Data from the US Energy Information Administration has shown that imports of crude oil by the United States from Nigeria has reached an all time low.
This is believed to be on account of the growing production of Shale oil in the US.
According to the data, the US slashed its import of Nigerian crude to 904,000 barrels and 1.74 million barrels in July and August respectively, down from 7.77 million barrels in June and a peak of 10.33 million barrels in February this year.
Similarly, total imports by the US of crude from Nigeria declined to 45.79 million barrels in the first half of this year from 55.78 million barrels in the same period last year.
Trade in Nigerian crude remained subdued on Thursday as a high volume of unsold cargoes kept buyers reluctant to step in, according to Reuters, while traders estimated that nearly a quarter of the December programme remained available.
Offers for Nigerian Qua Iboe and Bonny Light, two of the nation’s grades, hovered around $1.65 a barrel above dated Brent, down from $1.70 earlier last week.
It would recalled that the Director of the Department of Petroleum Resources, DPR, Mordecai Ladan, had last week lamented that Nigeria’s most valued crude oil customers have abandoned the country.
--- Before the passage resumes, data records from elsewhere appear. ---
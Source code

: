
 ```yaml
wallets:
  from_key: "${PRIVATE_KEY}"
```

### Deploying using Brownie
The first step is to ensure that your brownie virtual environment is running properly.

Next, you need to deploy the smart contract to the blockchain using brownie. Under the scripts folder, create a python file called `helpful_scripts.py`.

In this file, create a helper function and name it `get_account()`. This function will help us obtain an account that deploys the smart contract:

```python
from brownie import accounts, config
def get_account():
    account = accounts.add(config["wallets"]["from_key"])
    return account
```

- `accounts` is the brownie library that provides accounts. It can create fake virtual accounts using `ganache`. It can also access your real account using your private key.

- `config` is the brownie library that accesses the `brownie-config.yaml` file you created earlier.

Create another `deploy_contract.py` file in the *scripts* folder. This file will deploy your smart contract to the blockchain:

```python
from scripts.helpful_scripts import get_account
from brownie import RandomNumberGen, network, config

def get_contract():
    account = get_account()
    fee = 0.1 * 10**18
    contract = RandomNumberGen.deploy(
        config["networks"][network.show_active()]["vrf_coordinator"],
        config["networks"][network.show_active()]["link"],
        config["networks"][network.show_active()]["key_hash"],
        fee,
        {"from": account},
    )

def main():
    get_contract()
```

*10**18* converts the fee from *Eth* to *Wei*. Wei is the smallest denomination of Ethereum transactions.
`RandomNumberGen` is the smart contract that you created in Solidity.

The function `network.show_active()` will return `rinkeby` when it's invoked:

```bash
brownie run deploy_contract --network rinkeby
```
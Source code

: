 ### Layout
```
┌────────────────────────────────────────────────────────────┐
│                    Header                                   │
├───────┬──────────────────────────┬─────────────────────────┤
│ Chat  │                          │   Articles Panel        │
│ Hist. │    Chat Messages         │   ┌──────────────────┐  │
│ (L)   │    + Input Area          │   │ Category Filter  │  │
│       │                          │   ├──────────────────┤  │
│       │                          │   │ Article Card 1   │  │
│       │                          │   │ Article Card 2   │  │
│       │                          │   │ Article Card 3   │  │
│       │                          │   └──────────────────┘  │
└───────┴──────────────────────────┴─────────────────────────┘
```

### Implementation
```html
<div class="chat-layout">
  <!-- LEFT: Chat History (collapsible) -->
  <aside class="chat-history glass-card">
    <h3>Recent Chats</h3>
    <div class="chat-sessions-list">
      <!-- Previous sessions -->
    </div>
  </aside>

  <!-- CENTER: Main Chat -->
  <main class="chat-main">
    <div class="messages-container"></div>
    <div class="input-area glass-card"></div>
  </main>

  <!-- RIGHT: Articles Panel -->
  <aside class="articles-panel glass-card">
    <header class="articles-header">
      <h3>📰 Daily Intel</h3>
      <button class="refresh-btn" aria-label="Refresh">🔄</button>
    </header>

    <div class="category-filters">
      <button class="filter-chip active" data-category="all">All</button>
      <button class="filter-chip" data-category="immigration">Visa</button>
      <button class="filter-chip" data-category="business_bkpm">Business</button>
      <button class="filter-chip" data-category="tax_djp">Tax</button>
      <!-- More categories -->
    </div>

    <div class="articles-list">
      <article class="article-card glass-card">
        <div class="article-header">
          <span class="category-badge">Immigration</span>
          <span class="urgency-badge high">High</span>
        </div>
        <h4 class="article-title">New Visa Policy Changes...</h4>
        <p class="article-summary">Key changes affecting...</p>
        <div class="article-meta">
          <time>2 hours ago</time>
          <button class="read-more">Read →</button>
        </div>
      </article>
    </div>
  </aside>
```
It was reported in September that the US Atlantic Coast imports of West African crude oil were expected to decline due to harsh arbitrage conditions made difficult by the large premium of ICE Brent futures over West Texas Intermediate, as well as strong premiums for WAF grades.
According to S&P Global Platts, Traders tracking these grades exported in the US expected WAF imports to the USAC to fall to virtually zero.